*** Opening Data for processing ***

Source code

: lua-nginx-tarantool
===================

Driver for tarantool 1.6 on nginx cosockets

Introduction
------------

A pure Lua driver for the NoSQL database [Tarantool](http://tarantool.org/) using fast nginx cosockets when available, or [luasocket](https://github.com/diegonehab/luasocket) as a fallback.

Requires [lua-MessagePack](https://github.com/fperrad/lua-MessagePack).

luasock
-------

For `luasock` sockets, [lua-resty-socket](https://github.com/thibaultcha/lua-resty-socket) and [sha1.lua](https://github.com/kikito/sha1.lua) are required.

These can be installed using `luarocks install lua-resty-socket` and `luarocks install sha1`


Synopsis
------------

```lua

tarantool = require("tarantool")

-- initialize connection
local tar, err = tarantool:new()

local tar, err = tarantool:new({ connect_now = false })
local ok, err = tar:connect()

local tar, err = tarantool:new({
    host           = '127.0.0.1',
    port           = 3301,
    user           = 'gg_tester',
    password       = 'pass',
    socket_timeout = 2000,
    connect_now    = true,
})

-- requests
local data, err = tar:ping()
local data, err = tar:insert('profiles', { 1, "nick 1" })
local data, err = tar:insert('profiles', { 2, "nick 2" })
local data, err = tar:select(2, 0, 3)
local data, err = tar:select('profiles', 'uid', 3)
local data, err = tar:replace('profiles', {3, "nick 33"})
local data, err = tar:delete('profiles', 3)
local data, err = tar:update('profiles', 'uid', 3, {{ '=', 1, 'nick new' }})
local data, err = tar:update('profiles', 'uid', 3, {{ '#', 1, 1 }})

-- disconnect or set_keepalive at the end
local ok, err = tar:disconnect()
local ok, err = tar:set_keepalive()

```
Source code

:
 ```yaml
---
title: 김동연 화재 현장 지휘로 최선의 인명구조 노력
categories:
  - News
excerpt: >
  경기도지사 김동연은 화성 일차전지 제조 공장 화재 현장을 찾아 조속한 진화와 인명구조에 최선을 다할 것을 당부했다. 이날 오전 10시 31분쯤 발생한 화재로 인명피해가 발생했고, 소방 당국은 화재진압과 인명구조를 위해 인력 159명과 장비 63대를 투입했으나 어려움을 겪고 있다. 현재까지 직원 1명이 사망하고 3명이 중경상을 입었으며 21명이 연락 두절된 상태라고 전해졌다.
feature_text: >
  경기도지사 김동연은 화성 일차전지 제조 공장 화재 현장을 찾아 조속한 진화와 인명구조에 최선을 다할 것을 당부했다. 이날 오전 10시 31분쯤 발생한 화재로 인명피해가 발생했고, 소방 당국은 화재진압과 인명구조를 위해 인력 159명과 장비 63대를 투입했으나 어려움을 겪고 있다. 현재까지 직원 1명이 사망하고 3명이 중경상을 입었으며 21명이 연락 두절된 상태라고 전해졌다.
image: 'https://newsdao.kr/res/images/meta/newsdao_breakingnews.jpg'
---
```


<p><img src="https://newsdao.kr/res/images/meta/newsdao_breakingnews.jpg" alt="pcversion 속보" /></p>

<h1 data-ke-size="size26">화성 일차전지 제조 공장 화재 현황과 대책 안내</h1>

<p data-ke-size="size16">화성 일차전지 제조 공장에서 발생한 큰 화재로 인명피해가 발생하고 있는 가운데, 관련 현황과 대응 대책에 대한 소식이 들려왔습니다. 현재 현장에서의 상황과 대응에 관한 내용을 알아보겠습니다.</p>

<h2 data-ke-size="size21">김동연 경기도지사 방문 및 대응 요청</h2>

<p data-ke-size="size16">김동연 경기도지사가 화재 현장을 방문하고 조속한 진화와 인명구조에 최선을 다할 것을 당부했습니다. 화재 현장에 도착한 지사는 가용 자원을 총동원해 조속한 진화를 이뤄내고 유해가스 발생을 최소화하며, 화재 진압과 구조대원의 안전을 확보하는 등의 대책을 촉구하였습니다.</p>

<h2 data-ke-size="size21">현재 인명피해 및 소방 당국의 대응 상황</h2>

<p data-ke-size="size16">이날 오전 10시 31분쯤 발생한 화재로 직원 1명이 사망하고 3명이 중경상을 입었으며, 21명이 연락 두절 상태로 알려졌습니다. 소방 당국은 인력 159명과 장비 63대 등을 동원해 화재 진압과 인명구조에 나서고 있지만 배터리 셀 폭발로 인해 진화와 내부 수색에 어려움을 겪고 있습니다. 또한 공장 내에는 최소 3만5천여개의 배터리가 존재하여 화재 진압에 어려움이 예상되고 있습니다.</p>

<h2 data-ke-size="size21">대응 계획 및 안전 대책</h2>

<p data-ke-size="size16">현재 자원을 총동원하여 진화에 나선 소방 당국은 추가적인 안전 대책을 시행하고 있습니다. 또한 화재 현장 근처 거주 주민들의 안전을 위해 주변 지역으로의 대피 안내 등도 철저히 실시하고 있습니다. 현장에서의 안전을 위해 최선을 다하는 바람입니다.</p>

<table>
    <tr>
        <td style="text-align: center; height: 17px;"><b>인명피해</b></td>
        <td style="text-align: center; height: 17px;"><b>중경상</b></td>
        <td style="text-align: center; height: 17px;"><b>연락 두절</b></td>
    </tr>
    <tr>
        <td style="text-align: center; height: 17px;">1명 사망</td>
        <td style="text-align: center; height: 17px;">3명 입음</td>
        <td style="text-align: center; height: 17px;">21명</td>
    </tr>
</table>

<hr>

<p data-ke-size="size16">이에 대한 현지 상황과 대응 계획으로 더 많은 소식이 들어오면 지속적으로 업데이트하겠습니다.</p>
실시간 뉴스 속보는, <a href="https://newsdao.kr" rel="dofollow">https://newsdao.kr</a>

*** Closing Data for processing ***

What is the number of lines in the records that include "update"? Answer with that number alone.

* [Written answer]:
2